Imidacloprid-induced pathophysiological damage in the midgut of Locusta migratoria (Orthoptera: Acrididae) in the field.

Neonicotinoids are modern insecticides widely used in agriculture worldwide. Their impact on target (nervous system) and non-target (midgut) tissues has been well studied in beneficial insects including honeybees under controlled conditions. However, their detailed effects on pest insects on the field are missing to date. Here, we have studied the effects of the neonicotinoid imidacloprid on the midgut of the pest insect Locusta migratoria caught in the field. We found that in the midgut of imidacloprid-exposed locusts the activity of enzymes involved in reactive oxygen metabolism was perturbed. By contrast, the activity of P450 enzymes that have been shown to be activated in a detoxification response and that were also reported to produce reactive oxygen species was elevated. Probably as a consequence, markers of oxidative stress including protein carbonylation and lipid peroxidation accumulated in midgut samples of these locusts.
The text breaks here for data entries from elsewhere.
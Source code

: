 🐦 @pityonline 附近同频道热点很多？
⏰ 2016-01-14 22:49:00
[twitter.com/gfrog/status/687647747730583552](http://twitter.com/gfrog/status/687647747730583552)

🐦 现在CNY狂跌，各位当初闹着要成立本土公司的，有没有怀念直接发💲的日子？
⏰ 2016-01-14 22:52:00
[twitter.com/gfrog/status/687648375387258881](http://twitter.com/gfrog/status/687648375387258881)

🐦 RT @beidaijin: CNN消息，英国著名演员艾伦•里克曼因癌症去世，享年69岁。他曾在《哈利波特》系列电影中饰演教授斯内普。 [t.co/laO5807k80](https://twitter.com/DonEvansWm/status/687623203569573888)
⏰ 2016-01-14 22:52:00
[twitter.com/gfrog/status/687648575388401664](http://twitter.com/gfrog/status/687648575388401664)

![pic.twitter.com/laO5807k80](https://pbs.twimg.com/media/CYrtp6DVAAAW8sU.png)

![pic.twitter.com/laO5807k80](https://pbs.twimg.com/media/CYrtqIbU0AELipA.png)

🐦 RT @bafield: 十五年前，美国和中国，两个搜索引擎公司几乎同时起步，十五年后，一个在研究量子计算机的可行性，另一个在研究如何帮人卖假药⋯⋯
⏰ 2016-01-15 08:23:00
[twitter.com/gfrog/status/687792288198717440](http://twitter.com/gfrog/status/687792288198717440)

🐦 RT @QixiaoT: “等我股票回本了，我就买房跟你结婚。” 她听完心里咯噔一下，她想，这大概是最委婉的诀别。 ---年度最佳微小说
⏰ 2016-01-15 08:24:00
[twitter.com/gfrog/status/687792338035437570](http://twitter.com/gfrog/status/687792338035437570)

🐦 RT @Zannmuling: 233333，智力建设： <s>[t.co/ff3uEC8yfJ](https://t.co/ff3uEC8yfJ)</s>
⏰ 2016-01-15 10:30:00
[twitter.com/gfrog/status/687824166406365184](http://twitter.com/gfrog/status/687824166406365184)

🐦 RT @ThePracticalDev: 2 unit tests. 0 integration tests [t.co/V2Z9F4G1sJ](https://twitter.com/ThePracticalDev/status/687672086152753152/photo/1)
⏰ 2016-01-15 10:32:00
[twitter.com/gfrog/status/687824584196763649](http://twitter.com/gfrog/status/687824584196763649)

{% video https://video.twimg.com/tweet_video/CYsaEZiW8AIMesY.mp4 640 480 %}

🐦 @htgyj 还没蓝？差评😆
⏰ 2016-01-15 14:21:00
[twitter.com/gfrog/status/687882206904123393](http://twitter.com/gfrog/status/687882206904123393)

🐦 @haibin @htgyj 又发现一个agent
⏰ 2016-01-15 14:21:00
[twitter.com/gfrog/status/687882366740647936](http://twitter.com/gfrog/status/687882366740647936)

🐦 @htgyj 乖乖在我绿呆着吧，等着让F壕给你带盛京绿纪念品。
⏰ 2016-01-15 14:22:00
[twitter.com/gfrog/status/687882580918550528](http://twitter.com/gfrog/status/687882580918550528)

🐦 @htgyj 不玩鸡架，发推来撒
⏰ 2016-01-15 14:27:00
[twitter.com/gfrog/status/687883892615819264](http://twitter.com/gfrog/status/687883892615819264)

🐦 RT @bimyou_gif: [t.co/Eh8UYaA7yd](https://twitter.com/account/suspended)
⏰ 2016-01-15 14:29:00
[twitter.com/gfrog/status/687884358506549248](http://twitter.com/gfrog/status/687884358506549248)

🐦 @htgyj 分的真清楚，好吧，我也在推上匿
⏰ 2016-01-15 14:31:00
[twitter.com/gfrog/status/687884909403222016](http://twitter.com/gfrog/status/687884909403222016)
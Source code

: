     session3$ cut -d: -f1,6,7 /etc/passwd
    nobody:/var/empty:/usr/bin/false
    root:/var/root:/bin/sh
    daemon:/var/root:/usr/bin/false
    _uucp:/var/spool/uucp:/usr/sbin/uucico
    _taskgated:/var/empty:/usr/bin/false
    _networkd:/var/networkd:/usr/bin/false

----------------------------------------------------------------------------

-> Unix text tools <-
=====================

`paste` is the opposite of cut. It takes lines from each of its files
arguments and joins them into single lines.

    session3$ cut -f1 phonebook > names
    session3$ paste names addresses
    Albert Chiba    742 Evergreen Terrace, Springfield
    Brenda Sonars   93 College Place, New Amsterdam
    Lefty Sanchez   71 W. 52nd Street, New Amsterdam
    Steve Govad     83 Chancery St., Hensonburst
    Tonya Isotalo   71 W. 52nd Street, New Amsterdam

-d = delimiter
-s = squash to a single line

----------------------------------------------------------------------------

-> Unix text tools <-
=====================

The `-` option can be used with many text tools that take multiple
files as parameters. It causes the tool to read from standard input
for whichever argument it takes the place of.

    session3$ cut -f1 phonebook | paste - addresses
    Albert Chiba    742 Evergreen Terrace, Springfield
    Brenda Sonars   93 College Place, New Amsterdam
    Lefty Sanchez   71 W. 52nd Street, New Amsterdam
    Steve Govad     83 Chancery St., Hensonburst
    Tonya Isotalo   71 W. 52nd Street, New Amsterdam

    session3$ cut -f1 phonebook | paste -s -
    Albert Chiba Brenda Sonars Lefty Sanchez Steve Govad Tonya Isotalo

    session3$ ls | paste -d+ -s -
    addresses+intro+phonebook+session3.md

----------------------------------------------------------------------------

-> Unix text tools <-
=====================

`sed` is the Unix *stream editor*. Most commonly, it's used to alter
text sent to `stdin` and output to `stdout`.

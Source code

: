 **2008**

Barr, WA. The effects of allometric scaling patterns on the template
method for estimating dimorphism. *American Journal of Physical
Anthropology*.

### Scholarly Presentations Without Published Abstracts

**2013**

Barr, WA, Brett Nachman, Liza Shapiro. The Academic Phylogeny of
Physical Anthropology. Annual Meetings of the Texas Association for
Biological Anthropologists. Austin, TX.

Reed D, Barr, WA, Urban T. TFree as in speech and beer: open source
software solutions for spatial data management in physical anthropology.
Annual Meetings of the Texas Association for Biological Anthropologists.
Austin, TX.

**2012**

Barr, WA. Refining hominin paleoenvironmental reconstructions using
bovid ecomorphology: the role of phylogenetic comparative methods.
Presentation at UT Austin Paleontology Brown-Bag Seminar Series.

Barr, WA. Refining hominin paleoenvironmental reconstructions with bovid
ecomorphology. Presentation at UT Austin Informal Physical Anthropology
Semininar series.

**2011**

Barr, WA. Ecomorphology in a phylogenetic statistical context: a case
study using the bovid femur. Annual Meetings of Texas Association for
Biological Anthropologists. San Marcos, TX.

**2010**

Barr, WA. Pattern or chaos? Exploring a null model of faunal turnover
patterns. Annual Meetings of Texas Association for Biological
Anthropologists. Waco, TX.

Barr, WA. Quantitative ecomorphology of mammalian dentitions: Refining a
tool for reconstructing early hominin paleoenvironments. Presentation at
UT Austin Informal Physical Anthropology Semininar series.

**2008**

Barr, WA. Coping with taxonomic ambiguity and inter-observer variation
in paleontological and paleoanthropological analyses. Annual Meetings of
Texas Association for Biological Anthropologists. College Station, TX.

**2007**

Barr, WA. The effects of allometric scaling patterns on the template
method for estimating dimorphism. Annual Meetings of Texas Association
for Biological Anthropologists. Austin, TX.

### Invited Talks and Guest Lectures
Histological analyses revealed that their midgut epithelium is disorganized and that the brush border of the epithelial cells is markedly reduced. Indeed, microvilli are significantly shorter, misshapen and possibly non-functional in imidacloprid-treated locusts. We hypothesize that imidacloprid induces oxidative stress in the locust midgut, thereby changing the shape of midgut epithelial cells and probably in turn compromising their physiological function. Presumably, these effects reduce the survival rate of imidacloprid-treated locusts and the damage they cause in the field.